**Aim of the task:** Transcribe the data exactly. Pictures stay out.

* * * * *

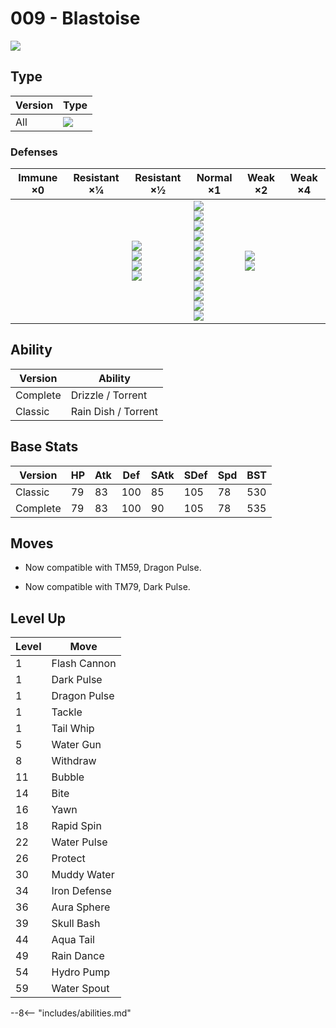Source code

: # 009 - Blastoise
![][009]

## Type

Version | Type
---     | ---
All     | ![][water]

### Defenses

Immune ×0 | Resistant ×¼ | Resistant ×½                                          | Normal ×1                                                                                                                                                                      | Weak ×2                         | Weak ×4
---       | ---          | ---                                                   | ---                                                                                                                                                                            | ---                             | ---
&nbsp;    | &nbsp;       | ![][steel]<br>![][fire]<br>![][water]<br>![][ice]<br> | ![][normal]<br>![][fighting]<br>![][flying]<br>![][poison]<br>![][ground]<br>![][rock]<br>![][bug]<br>![][ghost]<br>![][psychic]<br>![][dragon]<br>![][dark]<br>![][fairy]<br> | ![][grass]<br>![][electric]<br> | &nbsp;

## Ability

Version  | Ability
---      | ---
Complete | Drizzle / Torrent
Classic  | Rain Dish / Torrent

## Base Stats

Version  | HP  | Atk | Def | SAtk | SDef | Spd | BST
---      | --- | --- | --- | ---  | ---  | --- | ---
Classic  | 79  | 83  | 100 | 85   | 105  | 78  | 530
Complete | 79  | 83  | 100 | 90   | 105  | 78  | 535

## Moves

 - Now compatible with TM59, Dragon Pulse.

 - Now compatible with TM79, Dark Pulse.

## Level Up

Level | Move
---   | ---
1     | Flash Cannon
1     | Dark Pulse
1     | Dragon Pulse
1     | Tackle
1     | Tail Whip
5     | Water Gun
8     | Withdraw
11    | Bubble
14    | Bite
16    | Yawn
18    | Rapid Spin
22    | Water Pulse
26    | Protect
30    | Muddy Water
34    | Iron Defense
36    | Aura Sphere
39    | Skull Bash
44    | Aqua Tail
49    | Rain Dance
54    | Hydro Pump
59    | Water Spout


--8<-- "includes/abilities.md"

[009]: ../img/pokemon/009.png
[normal]: ../img/types/normal.png
[fire]: ../img/types/fire.png
[fighting]: ../img/types/fighting.png
[water]: ../img/types/water.png
[flying]: ../img/types/flying.png
[grass]: ../img/types/grass.png
[poison]: ../img/types/poison.png
[electric]: ../img/types/electric.png
[ground]: ../img/types/ground.png
[psychic]: ../img/types/psychic.png
[rock]: ../img/types/rock.png
[ice]: ../img/types/ice.png
[bug]: ../img/types/bug.png
[dragon]: ../img/types/dragon.png
[ghost]: ../img/types/ghost.png
[dark]: ../img/types/dark.png
[steel]: ../img/types/steel.png
[fairy]: ../img/types/fairy.png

* * * * *

**Reply to the task:**
Source code

: # 009 - Blastoise
![][009]

## Type

Version | Type
---     | ---
All     | ![][water]

### Defenses

Immune ×0 | Resistant ×¼ | Resistant ×½                                          | Normal ×1                                                                                                                                                                      | Weak ×2                         | Weak ×4
---       | ---          | ---                                                   | ---                                                                                                                                                                            | ---                             | ---
&nbsp;    | &nbsp;       | ![][steel]<br>![][fire]<br>![][water]<br>![][ice]<br> | ![][normal]<br>![][fighting]<br>![][flying]<br>![][poison]<br>![][ground]<br>![][rock]<br>![][bug]<br>![][ghost]<br>![][psychic]<br>![][dragon]<br>![][dark]<br>![][fairy]<br> | ![][grass]<br>![][electric]<br> | &nbsp;

## Ability

Version  | Ability
---      | ---
Complete | Drizzle / Torrent
Classic  | Rain Dish / Torrent

## Base Stats

Version  | HP  | Atk | Def | SAtk | SDef | Spd | BST
---      | --- | --- | --- | ---  | ---  | --- | ---
Classic  | 79  | 83  | 100 | 85   | 105  | 78  | 530
Complete | 79  | 83  | 100 | 90   | 105  | 78  | 535

## Moves

 - Now compatible with TM59, Dragon Pulse.

 - Now compatible with TM79, Dark Pulse.

## Level Up

Level | Move
---   | ---
1     | Flash Cannon
1     | Dark Pulse
1     | Dragon Pulse
1     | Tackle
1     | Tail Whip
5     | Water Gun
8     | Withdraw
11    | Bubble
14    | Bite
16    | Yawn
18    | Rapid Spin
22    | Water Pulse
26    | Protect
30    | Muddy Water
34    | Iron Defense
36    | Aura Sphere
39    | Skull Bash
44    | Aqua Tail
49    | Rain Dance
54    | Hydro Pump
59    | Water Spout


--8<-- "includes/abilities.md"

[009]: ../img/pokemon/009.png
[normal]: ../img/types/normal.png
[fire]: ../img/types/fire.png
[fighting]: ../img/types/fighting.png
[water]: ../img/types/water.png
[flying]: ../img/types/flying.png
[grass]: ../img/types/grass.png
[poison]: ../img/types/poison.png
[electric]: ../img/types/electric.png
[ground]: ../img/types/ground.png
[psychic]: ../img/types/psychic.png
[rock]: ../img/types/rock.png
[ice]: ../img/types/ice.png
[bug]: ../img/types/bug.png
[dragon]: ../img/types/dragon.png
[ghost]: ../img/types/ghost.png
[dark]: ../img/types/dark.png
[steel]: ../img/types/steel.png
[fairy]: ../img/types/fairy.png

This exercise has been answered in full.